Девочка внутри девочки – плеоназм, гротескная матрёшка, это уже чересчур, боль внутри боли, девочка разбухает и рвётся по швам, чтобы родить себе себя. Чтобы пронаблюдать почти снаружи уже пережитое почти изнутри.

Когда над лагерем амазонок смеркается, мы ложимся рядом и начинаем приглядываться друг к другу, принюхиваться. Вот лежит моя надменная крутолобая дочь, изо рта – острый и нежный дух. Она кладёт на меня обезьяньи руки и ноги, иногда зажимает в руке прядь моих волос, волнуется, иногда приоткрывает сквозь сон один глаз, как героиня самой страшной сказки про хаврошечку, пир бдящих циклопок. Сказать, что она не похожа на меня, – преуменьшение. Приговор был вынесен моим вечно длящимся учителем вождения Вальтером: в момент отчаяния (урок № 38) он подъехал к нашему домишке, где можно было наблюдать буколическую сцену возрождения грядки: Нонна и Фрося вдохновенно сопели над рассадой. «Да… – простонал Вальтер. – Дочь – красавица, мать – красавица, а ты в кого такая?» Вопрос не показался мне несправедливым или неожиданным, но я сказала Вальтеру, что сейчас разобью его учёную машину о столб. «Не разобьёшь, – обречённо сказал он, – рычаг-то у меня под ногой».

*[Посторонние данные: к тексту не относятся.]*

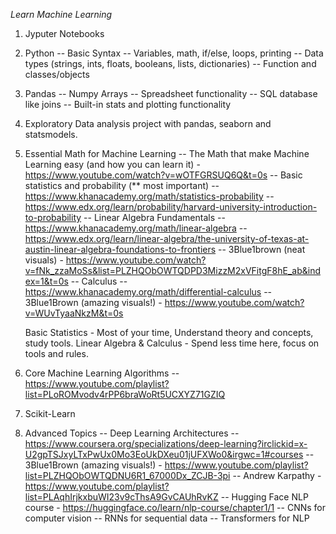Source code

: *Learn Machine Learning*

1. Jyputer Notebooks
2. Python
   -- Basic Syntax
   -- Variables, math, if/else, loops, printing
   -- Data types (strings, ints, floats, booleans, lists, dictionaries)
   -- Function and classes/objects
   
3. Pandas
   -- Numpy Arrays
   -- Spreadsheet functionality
   -- SQL database like joins
   -- Built-in stats and plotting functionality
   
4. Exploratory Data analysis project with pandas, seaborn and statsmodels.
   
5. Essential Math for Machine Learning
   -- The Math that make Machine Learning easy (and how you can learn it) - https://www.youtube.com/watch?v=wOTFGRSUQ6Q&t=0s
   -- Basic statistics and probability (** most important)
      -- https://www.khanacademy.org/math/statistics-probability
      -- https://www.edx.org/learn/probability/harvard-university-introduction-to-probability
   -- Linear Algebra Fundamentals
      -- https://www.khanacademy.org/math/linear-algebra
      -- https://www.edx.org/learn/linear-algebra/the-university-of-texas-at-austin-linear-algebra-foundations-to-frontiers
      -- 3Blue1brown (neat visuals) - https://www.youtube.com/watch?v=fNk_zzaMoSs&list=PLZHQObOWTQDPD3MizzM2xVFitgF8hE_ab&index=1&t=0s
   -- Calculus
      -- https://www.khanacademy.org/math/differential-calculus
      -- 3Blue1Brown (amazing visuals!) - https://www.youtube.com/watch?v=WUvTyaaNkzM&t=0s

   Basic Statistics - Most of your time, Understand theory and concepts, study tools.
   Linear Algebra & Calculus - Spend less time here, focus on tools and rules.
   
6. Core Machine Learning Algorithms
   -- https://www.youtube.com/playlist?list=PLoROMvodv4rPP6braWoRt5UCXYZ71GZIQ
   
7. Scikit-Learn
8. Advanced Topics
   -- Deep Learning Architectures
      -- https://www.coursera.org/specializations/deep-learning?irclickid=x-U2gpTSJxyLTxPwUx0Mo3EoUkDXeu01jUFXWo0&irgwc=1#courses
      -- 3Blue1Brown (amazing visuals!) - https://www.youtube.com/playlist?list=PLZHQObOWTQDNU6R1_67000Dx_ZCJB-3pi
      -- Andrew Karpathy - https://www.youtube.com/playlist?list=PLAqhIrjkxbuWI23v9cThsA9GvCAUhRvKZ
      -- Hugging Face NLP course - https://huggingface.co/learn/nlp-course/chapter1/1
   -- CNNs for computer vision
   -- RNNs for sequential data
   -- Transformers for NLP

Все мои подруги – невероятные красавицы. Это одно из моих излюбленных развлечений: наблюдать, как им вслед поворачиваются головы прохожих, как в кафе, куда мы входим, застревает мгновенная тугая тишина. Самый горький урок-крушение на эту тему наблюдения за наблюдающими я потерпела известно когда, в затопленной бурыми водами европейской столице, где существо со светлым именем, очень светлыми волосами и глазами и умилительным способом катать rrrrr (aimez-Vouz Benjamine Kaverrrine?) решило искать у меня защит от навязчивого обожания света. Она застала меня за стиркой вонючих носков над вонючей рыжей раковиной. «Сколько их осталось ещё там?» «Одиннадцать», – ответила я с ледяной ненавистью снайпера, оглядывающего траншею противника. «Не могла бы ты сделать паузу? Я хочу, чтобы ты прочла – тут тебе немного слов написала я». Слова прочитала я и нашла то, что искала она. Она растаяла у меня в руках и на языке не медленно, распалась, что та Снегурка: хочу, хочу прыгнуть над огнём, бабушка, дедушка. Да, пожалуйста: прыгай. Я катала в ней свои rrr и возвращала ей её собственные, и она раскрылась и лежала растерзанной натюрмортной устричкой, и свет падал через кубок на чёрную от плесени лимонную корку. Затем я бежала от возведённой своими опытными руками руинки, как неопытный убийца: я летела в пустую и солнечную Калифорнию испытывать свою так называемую судьбу – прожить жизнь, ни на кого не опираясь, не притворяясь никому опорой, лишь наблюдая за красавицами многослёзным глазом аллигатора на диэте. Да неужто я, как, допустим, сестра и мать Марины Малич, – всего лишь инструмент увечной силы, пахучий глухой нарциссик, слыхом не слыхавший, как нимфа Э. зовёт его, убогого, застывшего, – на помощь? «Никогда более я не притронусь к своему отражению ни рукой, ни языком, ни тем, что горит при расставании навсегда, не потревожу отражения», – такое было моё заклинание.